When I was a child, the Vietnam War was in full swing. I grew up into my teen years without feeling really connected to the military or what was going on with wars and international conflict.



When I was older, I learned my mother's dad served in World War I as a private in the Marines. I had a cousin who was in the military as well. Around 2009, I became involved in Ancestry.com and discovered my family's service in the military dated back to 1895, with my great-grandfather's service in the Army at Camp Poland in Knoxville, Tennessee. The Spanish American War began in 1898 and I can find little when I research the place and time mentioned. Even without the details of what he was likely doing there, I am proud to know my ancestor felt the desire and duty to serve. I found a photo of him in his uniform at the camp, standing in front of a tree with part of a camp banner showing over his shoulder. My grandmother told me very little about him except that he raised her alone, so to find a photograph was amazing.

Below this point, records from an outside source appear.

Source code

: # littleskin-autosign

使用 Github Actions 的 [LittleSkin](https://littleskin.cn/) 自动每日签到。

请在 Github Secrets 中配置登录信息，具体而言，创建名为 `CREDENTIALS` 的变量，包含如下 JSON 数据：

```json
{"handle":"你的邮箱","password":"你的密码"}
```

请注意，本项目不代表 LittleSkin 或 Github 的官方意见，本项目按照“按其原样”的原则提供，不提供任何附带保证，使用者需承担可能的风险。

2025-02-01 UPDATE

Monday was Memorial Day. There was a service at the Veteran's Memorial Plaza in downtown Milton. Seeing the variety of people at the plaza—some currently serving, others honoring their lost friends and family—was touching and humbling.

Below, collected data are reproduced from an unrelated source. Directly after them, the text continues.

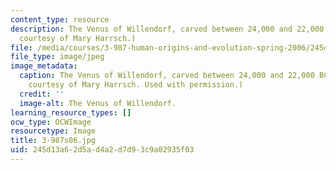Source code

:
 ```yaml
---
content_type: resource
description: The Venus of Willendorf, carved between 24,000 and 22,000 BC. (Photograph
  courtesy of Mary Harrsch.)
file: /media/courses/3-987-human-origins-and-evolution-spring-2006/245d13a62d5ad4a2d7d93c9a02935f03_3-987s06.jpg
file_type: image/jpeg
image_metadata:
  caption: The Venus of Willendorf, carved between 24,000 and 22,000 BC. (Photograph
    courtesy of Mary Harrsch. Used with permission.)
  credit: ''
  image-alt: The Venus of Willendorf.
learning_resource_types: []
ocw_type: OCWImage
resourcetype: Image
title: 3-987s06.jpg
uid: 245d13a6-2d5a-d4a2-d7d9-3c9a02935f03
---
```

One of our reporters was shooting photos and he brought back a photo that I can't forget. It is a young man, a teenager, sitting alone on a bench with his head tipped down, looking quite sad.



I don't want to run his photo and embarrass him, but I wish I could comfort him or find out if he would like to share his story. Sometimes it is very healing to share pain we try to carry alone.



He was wearing a grey short-sleeved Aeropostale t-shirt with a dark blue 87 sown onto the sleeve and the word "Aeropostale" vertically down the right front in the same blue, sewn onto the shirt. He has dark brown hair and a light moustache. If you recognize yourself here, or if you know who this young man is...I think he could use a hug. If he wants to talk to us and talk about his story, we would like to help him tell it.



I am touched that he was drawn to the service at the Riverwalk, to be near others sharing the same memories or pain.



Obviously, since 9/11, international news hits closer to home than ever for most Americans. This young man is a prime example. Most everyone has someone overseas or knows someone who is serving in Afghanistan or other areas. We have lost local men to the wars. We are surrounded here by the military with four prominent bases in the tri-county area.



These facts make Memorial Day more personal than ever.



On behalf of the Press Gazette, we would like to say thank you to our citizens who gave their lives to keep America strong and free.



And to their families and friends who live with their loss every day.